Task: From the line that includes "Unifying Sparse and" down to the final line of the data below, copy every line exactly and leave the rest out.

-- Opening Marker --

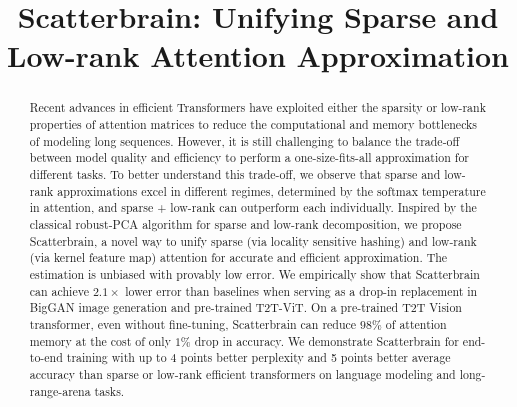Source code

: \title{Scatterbrain: Unifying Sparse and Low-rank Attention Approximation}

\begin{abstract}
Recent advances in efficient Transformers have exploited either the sparsity or low-rank properties of attention matrices to reduce the computational and memory bottlenecks of modeling long sequences. However, it is still challenging to balance the trade-off between model quality and efficiency to perform a one-size-fits-all approximation for different tasks. To better understand this trade-off, we observe that sparse and low-rank approximations excel in different regimes, determined by the softmax temperature in attention, and sparse + low-rank can outperform each individually. Inspired by the classical robust-PCA algorithm for sparse and low-rank decomposition, we propose Scatterbrain, a novel way to unify sparse (via locality sensitive hashing) and low-rank (via kernel feature map) attention for accurate and efficient approximation. The estimation is unbiased with provably low error. We empirically show that Scatterbrain can achieve $2.1 \times$ lower error than baselines when serving as a drop-in replacement in BigGAN image generation and pre-trained T2T-ViT. On a pre-trained T2T Vision transformer, even without fine-tuning, Scatterbrain can reduce $98\%$ of attention memory at the cost of only $1\%$ drop in accuracy. We demonstrate Scatterbrain for end-to-end training with up to $4$ points better perplexity and 5 points better average accuracy than sparse or low-rank efficient transformers on language modeling and long-range-arena tasks.
\end{abstract}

-- Closing Marker --

Task solution:
: \title{Scatterbrain: Unifying Sparse and Low-rank Attention Approximation}

\begin{abstract}
Recent advances in efficient Transformers have exploited either the sparsity or low-rank properties of attention matrices to reduce the computational and memory bottlenecks of modeling long sequences. However, it is still challenging to balance the trade-off between model quality and efficiency to perform a one-size-fits-all approximation for different tasks. To better understand this trade-off, we observe that sparse and low-rank approximations excel in different regimes, determined by the softmax temperature in attention, and sparse + low-rank can outperform each individually. Inspired by the classical robust-PCA algorithm for sparse and low-rank decomposition, we propose Scatterbrain, a novel way to unify sparse (via locality sensitive hashing) and low-rank (via kernel feature map) attention for accurate and efficient approximation. The estimation is unbiased with provably low error. We empirically show that Scatterbrain can achieve $2.1 \times$ lower error than baselines when serving as a drop-in replacement in BigGAN image generation and pre-trained T2T-ViT. On a pre-trained T2T Vision transformer, even without fine-tuning, Scatterbrain can reduce $98\%$ of attention memory at the cost of only $1\%$ drop in accuracy. We demonstrate Scatterbrain for end-to-end training with up to $4$ points better perplexity and 5 points better average accuracy than sparse or low-rank efficient transformers on language modeling and long-range-arena tasks.
\end{abstract}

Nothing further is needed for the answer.